• _Directions for this task_:
Output the data below exactly as it is, dropping the pictures from your copy.

• _Stored data entries_:
Segment Open

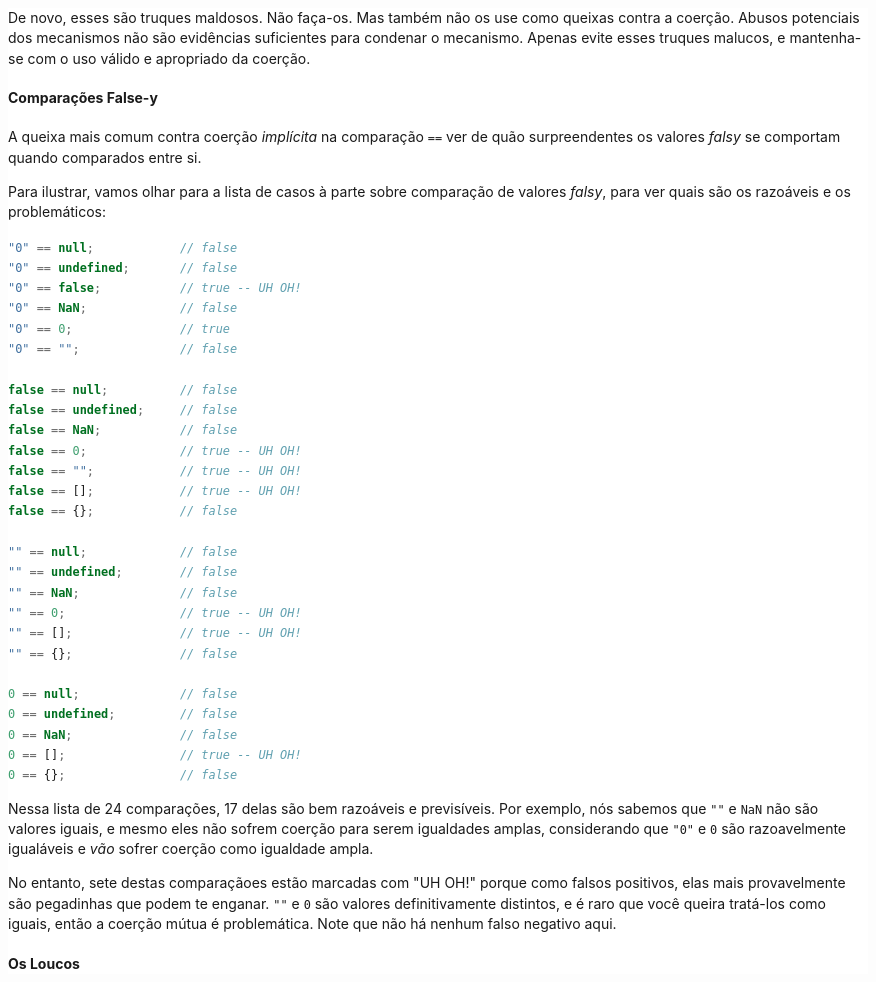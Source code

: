 De novo, esses são truques maldosos. Não faça-os. Mas também não os use como queixas contra a coerção. Abusos potenciais dos mecanismos não são evidências suficientes para condenar o mecanismo. Apenas evite esses truques malucos, e mantenha-se com o uso válido e apropriado da coerção.

#### Comparações False-y

A queixa mais comum contra coerção *implícita* na comparação `==` ver de quão surpreendentes os valores *falsy* se comportam quando comparados entre si.

Para ilustrar, vamos olhar para a lista de casos à parte sobre comparação de valores *falsy*, para ver quais são os razoáveis e os problemáticos:

```js
"0" == null;			// false
"0" == undefined;		// false
"0" == false;			// true -- UH OH!
"0" == NaN;				// false
"0" == 0;				// true
"0" == "";				// false

false == null;			// false
false == undefined;		// false
false == NaN;			// false
false == 0;				// true -- UH OH!
false == "";			// true -- UH OH!
false == [];			// true -- UH OH!
false == {};			// false

"" == null;				// false
"" == undefined;		// false
"" == NaN;				// false
"" == 0;				// true -- UH OH!
"" == [];				// true -- UH OH!
"" == {};				// false

0 == null;				// false
0 == undefined;			// false
0 == NaN;				// false
0 == [];				// true -- UH OH!
0 == {};				// false
```

Nessa lista de 24 comparações, 17 delas são bem razoáveis e previsíveis. Por exemplo, nós sabemos que `""` e `NaN` não são valores iguais, e mesmo eles não sofrem coerção para serem igualdades amplas, considerando que `"0"` e `0` são razoavelmente igualáveis e *vão* sofrer coerção como igualdade ampla.

No entanto, sete destas comparaçãoes estão marcadas com "UH OH!" porque como falsos positivos, elas mais provavelmente são pegadinhas que podem te enganar. `""` e `0` são valores definitivamente distintos, e é raro que você queira tratá-los como iguais, então a coerção mútua é problemática. Note que não há nenhum falso negativo aqui.

#### Os Loucos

Segment Closed

• _Response_:
Source code

: De novo, esses são truques maldosos. Não faça-os. Mas também não os use como queixas contra a coerção. Abusos potenciais dos mecanismos não são evidências suficientes para condenar o mecanismo. Apenas evite esses truques malucos, e mantenha-se com o uso válido e apropriado da coerção.

#### Comparações False-y

A queixa mais comum contra coerção *implícita* na comparação `==` ver de quão surpreendentes os valores *falsy* se comportam quando comparados entre si.

Para ilustrar, vamos olhar para a lista de casos à parte sobre comparação de valores *falsy*, para ver quais são os razoáveis e os problemáticos:

```js
"0" == null;			// false
"0" == undefined;		// false
"0" == false;			// true -- UH OH!
"0" == NaN;				// false
"0" == 0;				// true
"0" == "";				// false

false == null;			// false
false == undefined;		// false
false == NaN;			// false
false == 0;				// true -- UH OH!
false == "";			// true -- UH OH!
false == [];			// true -- UH OH!
false == {};			// false

"" == null;				// false
"" == undefined;		// false
"" == NaN;				// false
"" == 0;				// true -- UH OH!
"" == [];				// true -- UH OH!
"" == {};				// false

0 == null;				// false
0 == undefined;			// false
0 == NaN;				// false
0 == [];				// true -- UH OH!
0 == {};				// false
```

Nessa lista de 24 comparações, 17 delas são bem razoáveis e previsíveis. Por exemplo, nós sabemos que `""` e `NaN` não são valores iguais, e mesmo eles não sofrem coerção para serem igualdades amplas, considerando que `"0"` e `0` são razoavelmente igualáveis e *vão* sofrer coerção como igualdade ampla.

No entanto, sete destas comparaçãoes estão marcadas com "UH OH!" porque como falsos positivos, elas mais provavelmente são pegadinhas que podem te enganar. `""` e `0` são valores definitivamente distintos, e é raro que você queira tratá-los como iguais, então a coerção mútua é problemática. Note que não há nenhum falso negativo aqui.

#### Os Loucos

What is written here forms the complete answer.